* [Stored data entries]

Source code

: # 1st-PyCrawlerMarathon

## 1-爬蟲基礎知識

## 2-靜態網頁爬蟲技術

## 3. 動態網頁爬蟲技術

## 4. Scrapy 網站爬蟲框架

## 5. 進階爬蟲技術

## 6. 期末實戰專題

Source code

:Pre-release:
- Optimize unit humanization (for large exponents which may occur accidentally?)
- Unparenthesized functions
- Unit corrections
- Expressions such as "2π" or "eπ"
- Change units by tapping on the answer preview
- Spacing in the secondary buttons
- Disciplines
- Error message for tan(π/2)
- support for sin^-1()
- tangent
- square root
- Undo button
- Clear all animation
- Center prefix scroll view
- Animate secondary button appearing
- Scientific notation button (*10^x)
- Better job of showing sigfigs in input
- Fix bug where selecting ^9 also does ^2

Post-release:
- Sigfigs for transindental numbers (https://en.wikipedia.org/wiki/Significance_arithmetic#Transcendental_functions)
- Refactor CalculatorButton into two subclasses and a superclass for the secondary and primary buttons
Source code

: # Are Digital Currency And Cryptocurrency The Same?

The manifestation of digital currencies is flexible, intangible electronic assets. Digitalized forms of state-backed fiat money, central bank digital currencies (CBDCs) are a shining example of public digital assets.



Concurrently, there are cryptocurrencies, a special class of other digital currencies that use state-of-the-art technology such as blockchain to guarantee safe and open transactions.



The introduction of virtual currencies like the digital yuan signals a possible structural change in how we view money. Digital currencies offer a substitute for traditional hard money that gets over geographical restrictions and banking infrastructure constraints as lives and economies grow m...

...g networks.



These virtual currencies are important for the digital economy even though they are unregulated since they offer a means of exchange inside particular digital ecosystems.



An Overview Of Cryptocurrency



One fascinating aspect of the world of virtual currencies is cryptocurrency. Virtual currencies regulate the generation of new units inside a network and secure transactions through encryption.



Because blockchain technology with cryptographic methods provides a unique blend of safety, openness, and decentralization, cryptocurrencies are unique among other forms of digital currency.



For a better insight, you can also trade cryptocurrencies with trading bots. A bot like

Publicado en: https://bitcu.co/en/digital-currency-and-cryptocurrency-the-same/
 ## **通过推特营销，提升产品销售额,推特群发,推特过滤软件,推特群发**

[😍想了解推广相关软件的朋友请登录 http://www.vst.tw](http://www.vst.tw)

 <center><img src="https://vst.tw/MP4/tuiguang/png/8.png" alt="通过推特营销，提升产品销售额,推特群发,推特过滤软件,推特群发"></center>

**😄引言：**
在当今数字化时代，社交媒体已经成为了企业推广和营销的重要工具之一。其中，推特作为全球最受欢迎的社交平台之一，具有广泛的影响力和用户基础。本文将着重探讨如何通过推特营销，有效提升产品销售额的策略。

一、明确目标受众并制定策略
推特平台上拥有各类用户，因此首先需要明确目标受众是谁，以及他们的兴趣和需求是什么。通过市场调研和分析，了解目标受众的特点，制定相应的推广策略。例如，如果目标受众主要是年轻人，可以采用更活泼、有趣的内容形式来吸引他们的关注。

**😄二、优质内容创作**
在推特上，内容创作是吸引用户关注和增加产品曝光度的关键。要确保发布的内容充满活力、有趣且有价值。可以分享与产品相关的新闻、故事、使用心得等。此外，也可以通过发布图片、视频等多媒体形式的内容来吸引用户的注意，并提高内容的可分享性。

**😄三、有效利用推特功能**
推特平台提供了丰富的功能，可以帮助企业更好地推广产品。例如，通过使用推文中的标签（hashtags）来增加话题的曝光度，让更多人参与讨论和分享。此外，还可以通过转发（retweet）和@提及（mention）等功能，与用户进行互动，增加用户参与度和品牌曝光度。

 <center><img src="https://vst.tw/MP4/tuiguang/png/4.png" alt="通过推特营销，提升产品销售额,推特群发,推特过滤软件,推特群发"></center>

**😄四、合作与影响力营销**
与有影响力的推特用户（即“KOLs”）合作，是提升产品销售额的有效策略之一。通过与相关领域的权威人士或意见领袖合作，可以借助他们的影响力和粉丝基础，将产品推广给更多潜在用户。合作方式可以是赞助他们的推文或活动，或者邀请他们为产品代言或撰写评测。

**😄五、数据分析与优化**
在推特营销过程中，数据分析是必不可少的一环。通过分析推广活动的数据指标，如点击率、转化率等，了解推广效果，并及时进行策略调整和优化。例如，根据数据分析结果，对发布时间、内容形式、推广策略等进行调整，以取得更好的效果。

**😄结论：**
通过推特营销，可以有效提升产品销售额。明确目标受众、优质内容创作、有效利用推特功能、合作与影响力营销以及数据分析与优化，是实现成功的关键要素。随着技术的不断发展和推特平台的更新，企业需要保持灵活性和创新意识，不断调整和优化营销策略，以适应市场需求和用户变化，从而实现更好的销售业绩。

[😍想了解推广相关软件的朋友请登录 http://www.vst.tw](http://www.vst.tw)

* [Description of the task] All entries should be restated word for word.

* [Answer for the task]
Source code

: # 1st-PyCrawlerMarathon

## 1-爬蟲基礎知識

## 2-靜態網頁爬蟲技術

## 3. 動態網頁爬蟲技術

## 4. Scrapy 網站爬蟲框架

## 5. 進階爬蟲技術

## 6. 期末實戰專題

Source code

:Pre-release:
- Optimize unit humanization (for large exponents which may occur accidentally?)
- Unparenthesized functions
- Unit corrections
- Expressions such as "2π" or "eπ"
- Change units by tapping on the answer preview
- Spacing in the secondary buttons
- Disciplines
- Error message for tan(π/2)
- support for sin^-1()
- tangent
- square root
- Undo button
- Clear all animation
- Center prefix scroll view
- Animate secondary button appearing
- Scientific notation button (*10^x)
- Better job of showing sigfigs in input
- Fix bug where selecting ^9 also does ^2

Post-release:
- Sigfigs for transindental numbers (https://en.wikipedia.org/wiki/Significance_arithmetic#Transcendental_functions)
- Refactor CalculatorButton into two subclasses and a superclass for the secondary and primary buttons
Source code

: # Are Digital Currency And Cryptocurrency The Same?

The manifestation of digital currencies is flexible, intangible electronic assets. Digitalized forms of state-backed fiat money, central bank digital currencies (CBDCs) are a shining example of public digital assets.



Concurrently, there are cryptocurrencies, a special class of other digital currencies that use state-of-the-art technology such as blockchain to guarantee safe and open transactions.



The introduction of virtual currencies like the digital yuan signals a possible structural change in how we view money. Digital currencies offer a substitute for traditional hard money that gets over geographical restrictions and banking infrastructure constraints as lives and economies grow m...

...g networks.



These virtual currencies are important for the digital economy even though they are unregulated since they offer a means of exchange inside particular digital ecosystems.



An Overview Of Cryptocurrency



One fascinating aspect of the world of virtual currencies is cryptocurrency. Virtual currencies regulate the generation of new units inside a network and secure transactions through encryption.



Because blockchain technology with cryptographic methods provides a unique blend of safety, openness, and decentralization, cryptocurrencies are unique among other forms of digital currency.



For a better insight, you can also trade cryptocurrencies with trading bots. A bot like

Publicado en: https://bitcu.co/en/digital-currency-and-cryptocurrency-the-same/
 ## **通过推特营销，提升产品销售额,推特群发,推特过滤软件,推特群发**

[😍想了解推广相关软件的朋友请登录 http://www.vst.tw](http://www.vst.tw)

 <center><img src="https://vst.tw/MP4/tuiguang/png/8.png" alt="通过推特营销，提升产品销售额,推特群发,推特过滤软件,推特群发"></center>

**😄引言：**
在当今数字化时代，社交媒体已经成为了企业推广和营销的重要工具之一。其中，推特作为全球最受欢迎的社交平台之一，具有广泛的影响力和用户基础。本文将着重探讨如何通过推特营销，有效提升产品销售额的策略。

一、明确目标受众并制定策略
推特平台上拥有各类用户，因此首先需要明确目标受众是谁，以及他们的兴趣和需求是什么。通过市场调研和分析，了解目标受众的特点，制定相应的推广策略。例如，如果目标受众主要是年轻人，可以采用更活泼、有趣的内容形式来吸引他们的关注。

**😄二、优质内容创作**
在推特上，内容创作是吸引用户关注和增加产品曝光度的关键。要确保发布的内容充满活力、有趣且有价值。可以分享与产品相关的新闻、故事、使用心得等。此外，也可以通过发布图片、视频等多媒体形式的内容来吸引用户的注意，并提高内容的可分享性。

**😄三、有效利用推特功能**
推特平台提供了丰富的功能，可以帮助企业更好地推广产品。例如，通过使用推文中的标签（hashtags）来增加话题的曝光度，让更多人参与讨论和分享。此外，还可以通过转发（retweet）和@提及（mention）等功能，与用户进行互动，增加用户参与度和品牌曝光度。

 <center><img src="https://vst.tw/MP4/tuiguang/png/4.png" alt="通过推特营销，提升产品销售额,推特群发,推特过滤软件,推特群发"></center>

**😄四、合作与影响力营销**
与有影响力的推特用户（即“KOLs”）合作，是提升产品销售额的有效策略之一。通过与相关领域的权威人士或意见领袖合作，可以借助他们的影响力和粉丝基础，将产品推广给更多潜在用户。合作方式可以是赞助他们的推文或活动，或者邀请他们为产品代言或撰写评测。

**😄五、数据分析与优化**
在推特营销过程中，数据分析是必不可少的一环。通过分析推广活动的数据指标，如点击率、转化率等，了解推广效果，并及时进行策略调整和优化。例如，根据数据分析结果，对发布时间、内容形式、推广策略等进行调整，以取得更好的效果。

**😄结论：**
通过推特营销，可以有效提升产品销售额。明确目标受众、优质内容创作、有效利用推特功能、合作与影响力营销以及数据分析与优化，是实现成功的关键要素。随着技术的不断发展和推特平台的更新，企业需要保持灵活性和创新意识，不断调整和优化营销策略，以适应市场需求和用户变化，从而实现更好的销售业绩。

[😍想了解推广相关软件的朋友请登录 http://www.vst.tw](http://www.vst.tw)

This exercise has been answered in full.